Even now, I struggle to wrap my head around the fact that she is no longer here… no longer on planet earth. She, who had been an integral part of my life for 40 years is no longer a phone call away. Everyday my phone shows me photo memories, and her face is present in so many. We shared so much life together and it hurts to think of life moving forward without her in the memories to come. It would usually be right about now that we would be planning for family Christmas gatherings. A sister date would be in order and we would be discussing family dynamics, menu ideas, gifts and all the complexities of this time of year. This Christmas is hard. The usual glow and wonder is dimmed. All of life at the moment feels like it’s lost its colour, blurred and muted through a tear filled lens.
Everything about this experience has challenged and changed my thinking.
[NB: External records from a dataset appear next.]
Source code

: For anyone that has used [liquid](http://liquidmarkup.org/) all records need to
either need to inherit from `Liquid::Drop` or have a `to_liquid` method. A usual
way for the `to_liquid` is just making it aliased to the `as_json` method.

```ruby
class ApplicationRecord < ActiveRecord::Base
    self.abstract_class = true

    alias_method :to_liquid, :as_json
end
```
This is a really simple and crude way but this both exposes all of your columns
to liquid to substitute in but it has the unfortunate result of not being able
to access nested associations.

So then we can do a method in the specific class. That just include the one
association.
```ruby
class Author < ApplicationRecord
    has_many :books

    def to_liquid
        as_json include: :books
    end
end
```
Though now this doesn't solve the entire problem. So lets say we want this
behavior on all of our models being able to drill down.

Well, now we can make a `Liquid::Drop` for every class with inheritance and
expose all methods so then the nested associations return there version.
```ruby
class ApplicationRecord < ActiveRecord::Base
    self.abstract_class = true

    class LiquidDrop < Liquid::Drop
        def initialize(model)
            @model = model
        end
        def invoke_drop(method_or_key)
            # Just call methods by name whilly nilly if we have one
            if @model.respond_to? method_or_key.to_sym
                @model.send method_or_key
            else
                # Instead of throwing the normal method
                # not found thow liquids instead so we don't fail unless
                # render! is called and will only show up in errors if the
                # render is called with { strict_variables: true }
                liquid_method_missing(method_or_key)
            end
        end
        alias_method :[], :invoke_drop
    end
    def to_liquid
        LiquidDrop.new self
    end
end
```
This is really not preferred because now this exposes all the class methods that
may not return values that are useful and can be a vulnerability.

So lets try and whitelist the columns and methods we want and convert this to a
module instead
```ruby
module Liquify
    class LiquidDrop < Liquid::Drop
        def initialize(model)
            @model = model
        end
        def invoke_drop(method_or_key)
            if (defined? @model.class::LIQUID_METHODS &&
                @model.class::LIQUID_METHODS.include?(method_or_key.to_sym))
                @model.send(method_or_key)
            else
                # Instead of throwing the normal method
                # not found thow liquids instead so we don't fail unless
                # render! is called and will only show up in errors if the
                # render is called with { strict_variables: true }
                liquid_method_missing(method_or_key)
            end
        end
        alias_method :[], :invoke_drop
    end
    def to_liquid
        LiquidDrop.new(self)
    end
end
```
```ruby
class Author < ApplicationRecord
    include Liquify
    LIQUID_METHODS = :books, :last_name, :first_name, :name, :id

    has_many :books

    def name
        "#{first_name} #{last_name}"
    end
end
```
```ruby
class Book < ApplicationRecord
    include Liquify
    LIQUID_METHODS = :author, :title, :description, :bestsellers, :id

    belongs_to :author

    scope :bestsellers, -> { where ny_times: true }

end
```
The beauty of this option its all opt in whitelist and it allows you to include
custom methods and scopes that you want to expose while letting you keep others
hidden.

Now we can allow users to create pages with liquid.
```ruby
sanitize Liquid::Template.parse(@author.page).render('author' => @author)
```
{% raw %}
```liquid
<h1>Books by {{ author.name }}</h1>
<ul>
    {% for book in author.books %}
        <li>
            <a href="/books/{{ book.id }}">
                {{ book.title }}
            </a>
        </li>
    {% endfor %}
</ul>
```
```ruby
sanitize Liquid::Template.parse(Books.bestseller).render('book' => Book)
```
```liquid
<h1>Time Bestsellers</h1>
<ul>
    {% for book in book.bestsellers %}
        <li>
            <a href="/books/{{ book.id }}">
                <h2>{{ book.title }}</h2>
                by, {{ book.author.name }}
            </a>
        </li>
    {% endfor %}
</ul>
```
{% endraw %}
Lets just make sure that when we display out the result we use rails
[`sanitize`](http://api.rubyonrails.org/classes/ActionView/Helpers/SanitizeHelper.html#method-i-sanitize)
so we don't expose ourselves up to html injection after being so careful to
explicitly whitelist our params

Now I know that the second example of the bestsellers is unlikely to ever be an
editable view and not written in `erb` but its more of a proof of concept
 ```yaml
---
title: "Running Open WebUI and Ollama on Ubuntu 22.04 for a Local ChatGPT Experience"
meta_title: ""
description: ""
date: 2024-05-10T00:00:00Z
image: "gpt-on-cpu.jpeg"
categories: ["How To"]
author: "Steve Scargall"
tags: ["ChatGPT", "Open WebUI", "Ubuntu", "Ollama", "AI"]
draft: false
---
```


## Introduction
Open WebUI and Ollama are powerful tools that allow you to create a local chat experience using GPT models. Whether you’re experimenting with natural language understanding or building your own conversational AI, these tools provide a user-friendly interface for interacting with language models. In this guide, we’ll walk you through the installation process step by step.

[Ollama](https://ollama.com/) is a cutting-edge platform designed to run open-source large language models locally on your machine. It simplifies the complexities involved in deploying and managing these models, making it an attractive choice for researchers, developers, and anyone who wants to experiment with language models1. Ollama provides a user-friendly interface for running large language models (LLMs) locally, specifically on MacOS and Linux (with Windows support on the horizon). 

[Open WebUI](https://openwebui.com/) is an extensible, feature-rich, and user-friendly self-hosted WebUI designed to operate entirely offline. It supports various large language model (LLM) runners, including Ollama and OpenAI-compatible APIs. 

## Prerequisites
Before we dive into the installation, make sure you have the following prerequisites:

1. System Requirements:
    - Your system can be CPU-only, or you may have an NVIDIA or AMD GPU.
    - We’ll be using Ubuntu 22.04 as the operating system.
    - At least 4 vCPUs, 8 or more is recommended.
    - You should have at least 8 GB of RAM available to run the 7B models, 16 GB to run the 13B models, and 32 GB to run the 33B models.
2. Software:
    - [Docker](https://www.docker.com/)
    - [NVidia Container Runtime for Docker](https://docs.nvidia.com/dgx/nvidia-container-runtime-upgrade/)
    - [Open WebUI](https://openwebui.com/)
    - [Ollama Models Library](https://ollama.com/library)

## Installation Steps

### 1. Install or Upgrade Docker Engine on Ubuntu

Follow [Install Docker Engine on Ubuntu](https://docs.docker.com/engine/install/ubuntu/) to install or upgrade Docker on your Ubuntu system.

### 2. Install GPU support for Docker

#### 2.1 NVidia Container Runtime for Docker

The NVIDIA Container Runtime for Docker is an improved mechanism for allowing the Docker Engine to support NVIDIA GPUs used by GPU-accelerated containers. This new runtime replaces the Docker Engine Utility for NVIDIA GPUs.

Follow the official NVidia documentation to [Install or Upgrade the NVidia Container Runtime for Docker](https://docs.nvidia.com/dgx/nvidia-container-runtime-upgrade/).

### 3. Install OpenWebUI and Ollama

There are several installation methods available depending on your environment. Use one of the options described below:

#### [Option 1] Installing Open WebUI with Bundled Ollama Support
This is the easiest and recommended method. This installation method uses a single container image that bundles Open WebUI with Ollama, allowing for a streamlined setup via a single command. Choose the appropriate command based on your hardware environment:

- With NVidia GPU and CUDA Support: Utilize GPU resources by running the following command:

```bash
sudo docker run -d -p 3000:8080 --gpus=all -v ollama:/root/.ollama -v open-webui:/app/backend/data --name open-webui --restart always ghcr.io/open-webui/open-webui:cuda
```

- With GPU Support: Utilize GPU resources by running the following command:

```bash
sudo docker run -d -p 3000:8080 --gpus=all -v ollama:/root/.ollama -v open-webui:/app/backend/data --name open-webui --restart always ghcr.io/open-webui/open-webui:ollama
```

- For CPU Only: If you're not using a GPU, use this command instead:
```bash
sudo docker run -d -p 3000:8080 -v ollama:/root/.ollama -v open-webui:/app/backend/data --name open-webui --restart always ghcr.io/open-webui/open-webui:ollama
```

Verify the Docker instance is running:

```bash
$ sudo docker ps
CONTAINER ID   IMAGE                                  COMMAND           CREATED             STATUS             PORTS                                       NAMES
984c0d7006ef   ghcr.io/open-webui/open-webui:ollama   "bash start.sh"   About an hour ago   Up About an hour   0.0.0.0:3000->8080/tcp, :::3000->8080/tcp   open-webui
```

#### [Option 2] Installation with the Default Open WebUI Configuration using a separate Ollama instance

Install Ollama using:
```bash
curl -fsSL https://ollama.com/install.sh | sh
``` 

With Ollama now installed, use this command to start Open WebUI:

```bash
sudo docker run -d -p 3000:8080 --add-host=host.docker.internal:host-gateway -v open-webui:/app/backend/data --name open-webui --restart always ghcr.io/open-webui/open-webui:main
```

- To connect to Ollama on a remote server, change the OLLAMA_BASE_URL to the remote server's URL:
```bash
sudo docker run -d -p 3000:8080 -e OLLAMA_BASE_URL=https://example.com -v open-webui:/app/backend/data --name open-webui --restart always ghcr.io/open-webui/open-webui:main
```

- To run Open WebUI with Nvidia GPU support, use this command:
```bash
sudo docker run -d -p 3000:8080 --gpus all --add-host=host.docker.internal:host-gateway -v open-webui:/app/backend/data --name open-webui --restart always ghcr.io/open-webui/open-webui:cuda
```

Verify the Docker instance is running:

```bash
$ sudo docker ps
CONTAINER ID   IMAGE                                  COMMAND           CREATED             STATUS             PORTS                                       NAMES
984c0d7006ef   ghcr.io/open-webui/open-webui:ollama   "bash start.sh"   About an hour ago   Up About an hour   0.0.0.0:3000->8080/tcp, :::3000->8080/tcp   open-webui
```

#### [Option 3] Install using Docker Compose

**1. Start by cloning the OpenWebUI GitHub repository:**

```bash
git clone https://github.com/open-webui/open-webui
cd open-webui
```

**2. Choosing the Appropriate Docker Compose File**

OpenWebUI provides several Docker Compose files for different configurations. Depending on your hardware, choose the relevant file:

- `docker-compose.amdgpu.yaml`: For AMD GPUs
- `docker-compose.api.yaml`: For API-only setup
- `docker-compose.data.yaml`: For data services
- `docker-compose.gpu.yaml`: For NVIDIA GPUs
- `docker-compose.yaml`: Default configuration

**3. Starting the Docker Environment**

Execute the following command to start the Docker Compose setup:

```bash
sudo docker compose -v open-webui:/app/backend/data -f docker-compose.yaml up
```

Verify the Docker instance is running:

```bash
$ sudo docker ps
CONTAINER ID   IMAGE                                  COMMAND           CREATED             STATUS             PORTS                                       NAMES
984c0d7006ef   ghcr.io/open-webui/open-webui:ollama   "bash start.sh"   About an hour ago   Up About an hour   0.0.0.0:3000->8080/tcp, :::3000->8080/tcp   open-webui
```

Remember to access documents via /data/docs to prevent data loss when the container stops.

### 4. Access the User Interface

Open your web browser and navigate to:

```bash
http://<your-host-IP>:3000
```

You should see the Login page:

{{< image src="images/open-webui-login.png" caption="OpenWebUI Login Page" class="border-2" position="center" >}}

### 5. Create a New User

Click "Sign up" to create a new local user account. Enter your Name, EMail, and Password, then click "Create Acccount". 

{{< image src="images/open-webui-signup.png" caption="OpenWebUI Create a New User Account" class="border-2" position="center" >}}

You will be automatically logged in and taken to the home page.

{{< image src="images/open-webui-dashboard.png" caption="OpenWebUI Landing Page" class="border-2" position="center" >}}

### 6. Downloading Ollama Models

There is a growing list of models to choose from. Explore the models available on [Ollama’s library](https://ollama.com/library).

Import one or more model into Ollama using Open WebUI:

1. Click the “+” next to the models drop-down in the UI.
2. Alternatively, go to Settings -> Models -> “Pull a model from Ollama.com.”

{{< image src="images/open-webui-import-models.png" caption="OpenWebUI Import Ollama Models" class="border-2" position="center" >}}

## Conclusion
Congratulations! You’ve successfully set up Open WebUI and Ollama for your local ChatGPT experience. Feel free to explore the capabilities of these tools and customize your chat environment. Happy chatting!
The things I took for granted, the unspoken, subconscious thoughts I imagined about the future. The things I worried about and gave so much of my emotional energy and time to. The things I thought about God, about his purposes and his promises; how I read and understood the bible. Esther was a woman of Christian faith, and she had a special and particular journey of going deeper with God. I too am a woman of faith, and I too have been on a journey, wrestling long and hard with the confronting reality that we live in a temporary and broken world full of suffering and hardship. Yet we have a loving God who cares for us deeply, whose plans and ways are good, merciful and kind, and who can be trusted for our future.
I take great comfort in the fact that Esther is now in the loving arms of Jesus. Eternal life with God; completely healed and free from suffering and pain. My brother said to me, “Our saddest day, was her greatest day.” I believe that to be true. It says in Psalm 139, “I praise you because I am fearfully and wonderfully made, your works are wonderful I know that full well… all the days ordained for me were written in your book before one of them came to be. How precious to me are your thoughts God. How vast the sum of them. ”
Her story in this life is over. God knew exactly how long her life story would be. He was the author and he was lovingly in control. Her death was not a surprise to him. While I don’t understand fully his ways, I trust God completely, for his ways and thoughts are higher than my own. While I mourn her passing, and hate how painful this is, my story is not yet over, and so I want to continue sharing the things that God has been teaching me throughout this past year, and the things he is yet to teach me as I continue to do life here and now.